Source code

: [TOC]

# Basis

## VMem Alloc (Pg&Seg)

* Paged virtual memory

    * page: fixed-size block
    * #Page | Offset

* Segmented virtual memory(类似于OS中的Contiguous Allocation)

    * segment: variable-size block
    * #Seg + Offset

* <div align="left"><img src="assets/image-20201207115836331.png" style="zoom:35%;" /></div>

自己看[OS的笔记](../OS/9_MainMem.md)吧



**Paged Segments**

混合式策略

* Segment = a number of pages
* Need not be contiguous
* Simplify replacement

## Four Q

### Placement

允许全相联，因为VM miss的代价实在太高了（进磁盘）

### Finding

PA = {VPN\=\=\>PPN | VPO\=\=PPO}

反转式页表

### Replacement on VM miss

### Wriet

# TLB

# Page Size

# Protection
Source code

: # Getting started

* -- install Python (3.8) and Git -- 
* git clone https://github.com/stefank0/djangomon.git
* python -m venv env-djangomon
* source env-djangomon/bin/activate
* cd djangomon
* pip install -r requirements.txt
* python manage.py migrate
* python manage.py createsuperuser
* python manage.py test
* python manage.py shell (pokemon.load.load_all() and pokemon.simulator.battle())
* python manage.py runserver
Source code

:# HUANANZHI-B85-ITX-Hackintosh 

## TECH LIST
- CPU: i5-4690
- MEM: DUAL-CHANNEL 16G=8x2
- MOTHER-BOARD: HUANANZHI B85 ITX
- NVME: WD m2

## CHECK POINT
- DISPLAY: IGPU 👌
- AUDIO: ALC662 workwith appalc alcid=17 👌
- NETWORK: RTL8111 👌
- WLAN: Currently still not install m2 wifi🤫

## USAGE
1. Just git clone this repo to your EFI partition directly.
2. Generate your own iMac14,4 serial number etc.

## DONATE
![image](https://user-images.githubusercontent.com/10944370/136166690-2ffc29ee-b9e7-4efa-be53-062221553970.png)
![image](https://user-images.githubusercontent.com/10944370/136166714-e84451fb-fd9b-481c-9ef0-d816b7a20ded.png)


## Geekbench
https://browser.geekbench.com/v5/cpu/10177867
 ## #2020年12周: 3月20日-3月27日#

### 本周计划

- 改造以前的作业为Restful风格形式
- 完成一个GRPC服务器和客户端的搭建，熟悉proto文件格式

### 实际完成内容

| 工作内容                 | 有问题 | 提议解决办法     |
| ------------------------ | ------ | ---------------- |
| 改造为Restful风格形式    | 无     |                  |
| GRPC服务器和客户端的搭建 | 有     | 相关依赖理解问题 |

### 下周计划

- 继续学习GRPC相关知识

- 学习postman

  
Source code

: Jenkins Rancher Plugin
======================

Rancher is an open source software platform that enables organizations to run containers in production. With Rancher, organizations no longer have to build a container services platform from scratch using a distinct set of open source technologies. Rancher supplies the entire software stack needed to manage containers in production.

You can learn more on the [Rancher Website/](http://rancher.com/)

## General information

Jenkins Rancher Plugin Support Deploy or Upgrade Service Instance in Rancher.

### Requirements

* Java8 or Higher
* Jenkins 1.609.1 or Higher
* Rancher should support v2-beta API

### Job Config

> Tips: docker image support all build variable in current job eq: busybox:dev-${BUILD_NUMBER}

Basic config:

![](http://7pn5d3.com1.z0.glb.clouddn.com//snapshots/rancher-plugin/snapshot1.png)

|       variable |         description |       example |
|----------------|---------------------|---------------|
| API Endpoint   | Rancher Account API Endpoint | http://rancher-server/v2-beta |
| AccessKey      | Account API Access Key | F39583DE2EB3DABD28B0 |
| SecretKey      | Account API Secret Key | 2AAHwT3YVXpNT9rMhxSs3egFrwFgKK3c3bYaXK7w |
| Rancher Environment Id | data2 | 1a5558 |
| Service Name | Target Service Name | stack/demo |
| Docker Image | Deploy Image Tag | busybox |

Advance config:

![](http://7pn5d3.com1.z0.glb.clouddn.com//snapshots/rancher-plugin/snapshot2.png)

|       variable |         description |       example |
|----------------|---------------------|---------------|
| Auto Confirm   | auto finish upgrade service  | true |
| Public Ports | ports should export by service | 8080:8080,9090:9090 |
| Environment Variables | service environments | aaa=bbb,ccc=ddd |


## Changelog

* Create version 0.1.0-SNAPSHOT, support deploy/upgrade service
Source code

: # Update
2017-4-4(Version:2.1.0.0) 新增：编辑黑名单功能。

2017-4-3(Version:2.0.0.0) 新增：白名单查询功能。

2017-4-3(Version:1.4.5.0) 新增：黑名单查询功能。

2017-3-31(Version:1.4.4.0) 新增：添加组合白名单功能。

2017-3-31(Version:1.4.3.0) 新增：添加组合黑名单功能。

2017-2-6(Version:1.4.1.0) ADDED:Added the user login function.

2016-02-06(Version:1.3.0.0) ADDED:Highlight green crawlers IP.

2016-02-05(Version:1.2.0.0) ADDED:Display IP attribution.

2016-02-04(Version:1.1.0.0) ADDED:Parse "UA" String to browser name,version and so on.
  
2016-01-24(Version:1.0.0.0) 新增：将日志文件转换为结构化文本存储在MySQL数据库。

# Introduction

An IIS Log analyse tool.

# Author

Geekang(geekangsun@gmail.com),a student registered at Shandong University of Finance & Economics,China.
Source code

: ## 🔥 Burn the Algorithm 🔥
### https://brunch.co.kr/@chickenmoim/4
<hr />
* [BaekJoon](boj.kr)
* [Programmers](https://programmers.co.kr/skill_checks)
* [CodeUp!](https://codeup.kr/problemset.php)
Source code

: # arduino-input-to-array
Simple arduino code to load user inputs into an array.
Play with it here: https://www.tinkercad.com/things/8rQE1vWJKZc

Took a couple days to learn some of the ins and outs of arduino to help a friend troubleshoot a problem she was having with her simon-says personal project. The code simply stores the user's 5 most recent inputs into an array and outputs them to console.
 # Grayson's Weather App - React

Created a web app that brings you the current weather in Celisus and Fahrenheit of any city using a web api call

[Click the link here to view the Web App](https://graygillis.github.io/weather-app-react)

┄┄┄┄┄┄

Work order :: The records above need to be output again, verbatim.

Expected answer ::
Source code

: [TOC]

# Basis

## VMem Alloc (Pg&Seg)

* Paged virtual memory

    * page: fixed-size block
    * #Page | Offset

* Segmented virtual memory(类似于OS中的Contiguous Allocation)

    * segment: variable-size block
    * #Seg + Offset

* <div align="left"><img src="assets/image-20201207115836331.png" style="zoom:35%;" /></div>

自己看[OS的笔记](../OS/9_MainMem.md)吧



**Paged Segments**

混合式策略

* Segment = a number of pages
* Need not be contiguous
* Simplify replacement

## Four Q

### Placement

允许全相联，因为VM miss的代价实在太高了（进磁盘）

### Finding

PA = {VPN\=\=\>PPN | VPO\=\=PPO}

反转式页表

### Replacement on VM miss

### Wriet

# TLB

# Page Size

# Protection
Source code

: # Getting started

* -- install Python (3.8) and Git -- 
* git clone https://github.com/stefank0/djangomon.git
* python -m venv env-djangomon
* source env-djangomon/bin/activate
* cd djangomon
* pip install -r requirements.txt
* python manage.py migrate
* python manage.py createsuperuser
* python manage.py test
* python manage.py shell (pokemon.load.load_all() and pokemon.simulator.battle())
* python manage.py runserver
Source code

:# HUANANZHI-B85-ITX-Hackintosh 

## TECH LIST
- CPU: i5-4690
- MEM: DUAL-CHANNEL 16G=8x2
- MOTHER-BOARD: HUANANZHI B85 ITX
- NVME: WD m2

## CHECK POINT
- DISPLAY: IGPU 👌
- AUDIO: ALC662 workwith appalc alcid=17 👌
- NETWORK: RTL8111 👌
- WLAN: Currently still not install m2 wifi🤫

## USAGE
1. Just git clone this repo to your EFI partition directly.
2. Generate your own iMac14,4 serial number etc.

## DONATE
![image](https://user-images.githubusercontent.com/10944370/136166690-2ffc29ee-b9e7-4efa-be53-062221553970.png)
![image](https://user-images.githubusercontent.com/10944370/136166714-e84451fb-fd9b-481c-9ef0-d816b7a20ded.png)


## Geekbench
https://browser.geekbench.com/v5/cpu/10177867
 ## #2020年12周: 3月20日-3月27日#

### 本周计划

- 改造以前的作业为Restful风格形式
- 完成一个GRPC服务器和客户端的搭建，熟悉proto文件格式

### 实际完成内容

| 工作内容                 | 有问题 | 提议解决办法     |
| ------------------------ | ------ | ---------------- |
| 改造为Restful风格形式    | 无     |                  |
| GRPC服务器和客户端的搭建 | 有     | 相关依赖理解问题 |

### 下周计划

- 继续学习GRPC相关知识

- 学习postman

  
Source code

: Jenkins Rancher Plugin
======================

Rancher is an open source software platform that enables organizations to run containers in production. With Rancher, organizations no longer have to build a container services platform from scratch using a distinct set of open source technologies. Rancher supplies the entire software stack needed to manage containers in production.

You can learn more on the [Rancher Website/](http://rancher.com/)

## General information

Jenkins Rancher Plugin Support Deploy or Upgrade Service Instance in Rancher.

### Requirements

* Java8 or Higher
* Jenkins 1.609.1 or Higher
* Rancher should support v2-beta API

### Job Config

> Tips: docker image support all build variable in current job eq: busybox:dev-${BUILD_NUMBER}

Basic config:

![](http://7pn5d3.com1.z0.glb.clouddn.com//snapshots/rancher-plugin/snapshot1.png)

|       variable |         description |       example |
|----------------|---------------------|---------------|
| API Endpoint   | Rancher Account API Endpoint | http://rancher-server/v2-beta |
| AccessKey      | Account API Access Key | F39583DE2EB3DABD28B0 |
| SecretKey      | Account API Secret Key | 2AAHwT3YVXpNT9rMhxSs3egFrwFgKK3c3bYaXK7w |
| Rancher Environment Id | data2 | 1a5558 |
| Service Name | Target Service Name | stack/demo |
| Docker Image | Deploy Image Tag | busybox |

Advance config:

![](http://7pn5d3.com1.z0.glb.clouddn.com//snapshots/rancher-plugin/snapshot2.png)

|       variable |         description |       example |
|----------------|---------------------|---------------|
| Auto Confirm   | auto finish upgrade service  | true |
| Public Ports | ports should export by service | 8080:8080,9090:9090 |
| Environment Variables | service environments | aaa=bbb,ccc=ddd |


## Changelog

* Create version 0.1.0-SNAPSHOT, support deploy/upgrade service
Source code

: # Update
2017-4-4(Version:2.1.0.0) 新增：编辑黑名单功能。

2017-4-3(Version:2.0.0.0) 新增：白名单查询功能。

2017-4-3(Version:1.4.5.0) 新增：黑名单查询功能。

2017-3-31(Version:1.4.4.0) 新增：添加组合白名单功能。

2017-3-31(Version:1.4.3.0) 新增：添加组合黑名单功能。

2017-2-6(Version:1.4.1.0) ADDED:Added the user login function.

2016-02-06(Version:1.3.0.0) ADDED:Highlight green crawlers IP.

2016-02-05(Version:1.2.0.0) ADDED:Display IP attribution.

2016-02-04(Version:1.1.0.0) ADDED:Parse "UA" String to browser name,version and so on.
  
2016-01-24(Version:1.0.0.0) 新增：将日志文件转换为结构化文本存储在MySQL数据库。

# Introduction

An IIS Log analyse tool.

# Author

Geekang(geekangsun@gmail.com),a student registered at Shandong University of Finance & Economics,China.
Source code

: ## 🔥 Burn the Algorithm 🔥
### https://brunch.co.kr/@chickenmoim/4
<hr />
* [BaekJoon](boj.kr)
* [Programmers](https://programmers.co.kr/skill_checks)
* [CodeUp!](https://codeup.kr/problemset.php)
Source code

: # arduino-input-to-array
Simple arduino code to load user inputs into an array.
Play with it here: https://www.tinkercad.com/things/8rQE1vWJKZc

Took a couple days to learn some of the ins and outs of arduino to help a friend troubleshoot a problem she was having with her simon-says personal project. The code simply stores the user's 5 most recent inputs into an array and outputs them to console.
 # Grayson's Weather App - React

Created a web app that brings you the current weather in Celisus and Fahrenheit of any city using a web api call

[Click the link here to view the Web App](https://graygillis.github.io/weather-app-react)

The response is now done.